After becoming one of the more surprising breakout films two years ago, the “Think Like a Man” ensemble has come together once more in hopes of rekindling that same spark. Sequels are usually the roughest part in an ongoing story. They can come to a dead end, or open another door for the series to continue. Either way, lessons are learned. “With Think Like a Man Too” many of those lessons are learned the hard way.
“Think Like a Man Too” doesn’t pick up where the original left off, but it brings everyone up to speed pretty quickly. Instead of chasing after love, it’s already here. While the couples of the first “Think Like a Man” are still establishing their relationships and figuring out where to go, one of them has already decided to take the plunge and get married. So it’s time to bring the gang back together for a wedding in Las Vegas. But as most things in Vegas go, the romantic weekend plan falls into a chaotic spiral.
Since this is Vegas we’re talking about, it’s not hard to imagine that ridiculousness will commence in a matter of time. With all of the movies following the “Hangover” formula and clichéd adventures that happen in Sin City, it’s hard to find anything that hasn’t been done already. Drinking, drugs, gambling and the taboo allure of the many erotic things Vegas has to offer. “Think Like a Man Too” falls into most of these same tropes. Many of the developments in the film either come off a stale and clichéd with a decent tweak or two, just enough to make it work or seem bearable. If it wasn’t for the unique collection of actors on board, the film would have been hard to look at with fresh eyes.

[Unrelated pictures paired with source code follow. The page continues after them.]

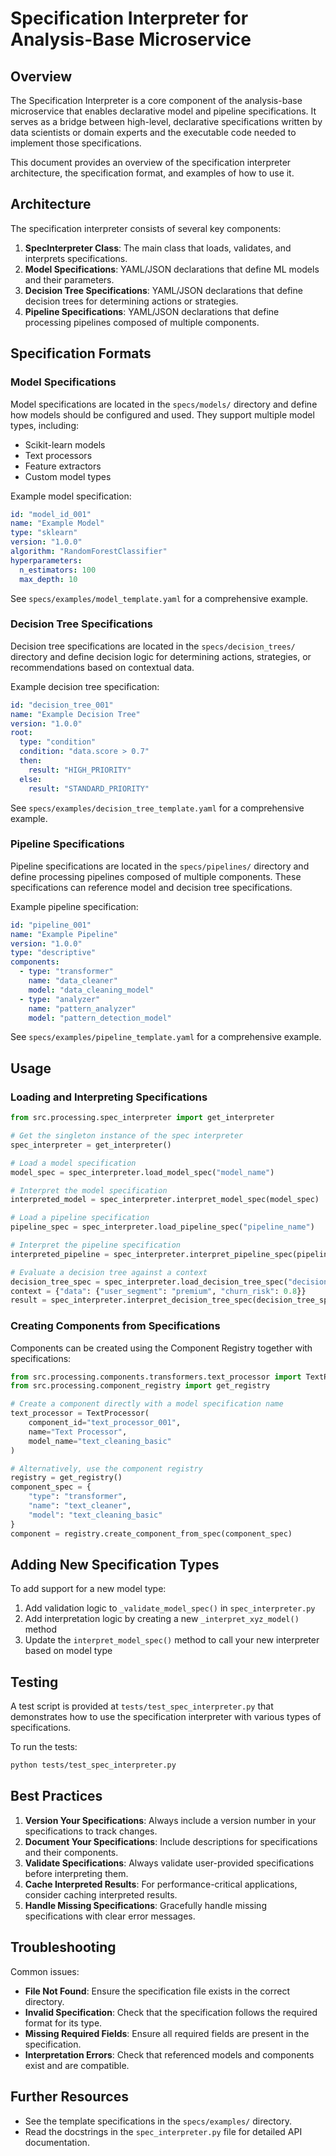 # Specification Interpreter for Analysis-Base Microservice

## Overview

The Specification Interpreter is a core component of the analysis-base microservice that enables declarative model and pipeline specifications. It serves as a bridge between high-level, declarative specifications written by data scientists or domain experts and the executable code needed to implement those specifications.

This document provides an overview of the specification interpreter architecture, the specification format, and examples of how to use it.

## Architecture

The specification interpreter consists of several key components:

1. **SpecInterpreter Class**: The main class that loads, validates, and interprets specifications.
2. **Model Specifications**: YAML/JSON declarations that define ML models and their parameters.
3. **Decision Tree Specifications**: YAML/JSON declarations that define decision trees for determining actions or strategies.
4. **Pipeline Specifications**: YAML/JSON declarations that define processing pipelines composed of multiple components.

## Specification Formats

### Model Specifications

Model specifications are located in the `specs/models/` directory and define how models should be configured and used. They support multiple model types, including:

- Scikit-learn models
- Text processors
- Feature extractors
- Custom model types

Example model specification:
```yaml
id: "model_id_001"
name: "Example Model"
type: "sklearn"
version: "1.0.0"
algorithm: "RandomForestClassifier"
hyperparameters:
  n_estimators: 100
  max_depth: 10
```

See `specs/examples/model_template.yaml` for a comprehensive example.

### Decision Tree Specifications

Decision tree specifications are located in the `specs/decision_trees/` directory and define decision logic for determining actions, strategies, or recommendations based on contextual data.

Example decision tree specification:
```yaml
id: "decision_tree_001"
name: "Example Decision Tree"
version: "1.0.0"
root:
  type: "condition"
  condition: "data.score > 0.7"
  then:
    result: "HIGH_PRIORITY"
  else:
    result: "STANDARD_PRIORITY"
```

See `specs/examples/decision_tree_template.yaml` for a comprehensive example.

### Pipeline Specifications

Pipeline specifications are located in the `specs/pipelines/` directory and define processing pipelines composed of multiple components. These specifications can reference model and decision tree specifications.

Example pipeline specification:
```yaml
id: "pipeline_001"
name: "Example Pipeline"
version: "1.0.0"
type: "descriptive"
components:
  - type: "transformer"
    name: "data_cleaner"
    model: "data_cleaning_model"
  - type: "analyzer"
    name: "pattern_analyzer"
    model: "pattern_detection_model"
```

See `specs/examples/pipeline_template.yaml` for a comprehensive example.

## Usage

### Loading and Interpreting Specifications

```python
from src.processing.spec_interpreter import get_interpreter

# Get the singleton instance of the spec interpreter
spec_interpreter = get_interpreter()

# Load a model specification
model_spec = spec_interpreter.load_model_spec("model_name")

# Interpret the model specification
interpreted_model = spec_interpreter.interpret_model_spec(model_spec)

# Load a pipeline specification
pipeline_spec = spec_interpreter.load_pipeline_spec("pipeline_name")

# Interpret the pipeline specification
interpreted_pipeline = spec_interpreter.interpret_pipeline_spec(pipeline_spec)

# Evaluate a decision tree against a context
decision_tree_spec = spec_interpreter.load_decision_tree_spec("decision_tree_name")
context = {"data": {"user_segment": "premium", "churn_risk": 0.8}}
result = spec_interpreter.interpret_decision_tree_spec(decision_tree_spec, context)
```

### Creating Components from Specifications

Components can be created using the Component Registry together with specifications:

```python
from src.processing.components.transformers.text_processor import TextProcessor
from src.processing.component_registry import get_registry

# Create a component directly with a model specification name
text_processor = TextProcessor(
    component_id="text_processor_001",
    name="Text Processor",
    model_name="text_cleaning_basic"
)

# Alternatively, use the component registry
registry = get_registry()
component_spec = {
    "type": "transformer",
    "name": "text_cleaner",
    "model": "text_cleaning_basic"
}
component = registry.create_component_from_spec(component_spec)
```

## Adding New Specification Types

To add support for a new model type:

1. Add validation logic to `_validate_model_spec()` in `spec_interpreter.py`
2. Add interpretation logic by creating a new `_interpret_xyz_model()` method
3. Update the `interpret_model_spec()` method to call your new interpreter based on model type

## Testing

A test script is provided at `tests/test_spec_interpreter.py` that demonstrates how to use the specification interpreter with various types of specifications.

To run the tests:

```bash
python tests/test_spec_interpreter.py
```

## Best Practices

1. **Version Your Specifications**: Always include a version number in your specifications to track changes.
2. **Document Your Specifications**: Include descriptions for specifications and their components.
3. **Validate Specifications**: Always validate user-provided specifications before interpreting them.
4. **Cache Interpreted Results**: For performance-critical applications, consider caching interpreted results.
5. **Handle Missing Specifications**: Gracefully handle missing specifications with clear error messages.

## Troubleshooting

Common issues:

- **File Not Found**: Ensure the specification file exists in the correct directory.
- **Invalid Specification**: Check that the specification follows the required format for its type.
- **Missing Required Fields**: Ensure all required fields are present in the specification.
- **Interpretation Errors**: Check that referenced models and components exist and are compatible.

## Further Resources

- See the template specifications in the `specs/examples/` directory.
- Read the docstrings in the `spec_interpreter.py` file for detailed API documentation.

While the group of actors maintain the same liveliness and comedic chemistry in their second film together, Kevin Hart still serves as the spearhead and plot driving device, much more so than in “Think Like a Man.” Hart is his element, and brings his A-game to anything that needs a laugh. Still, some of the character’s get less screen time and smaller story arcs that differ from the more balanced narratives in the film’s predecessor, the vibe established in the first film is set in stone. Unfortunately, the several storylines that are spider-webbed throughout the movie have a rushed feeling. They feel shoehorned in and it results with a weak conclusion or just fat that could’ve been trimmed.
“Think Like a Man Too” definitely learned something from its predecessor – it just didn’t want to learn anything new. Instead of building and developing something that might have pulled off a summer-surprise a cookie-cutter was laid out and it plopped the same ol’ story on a new plate.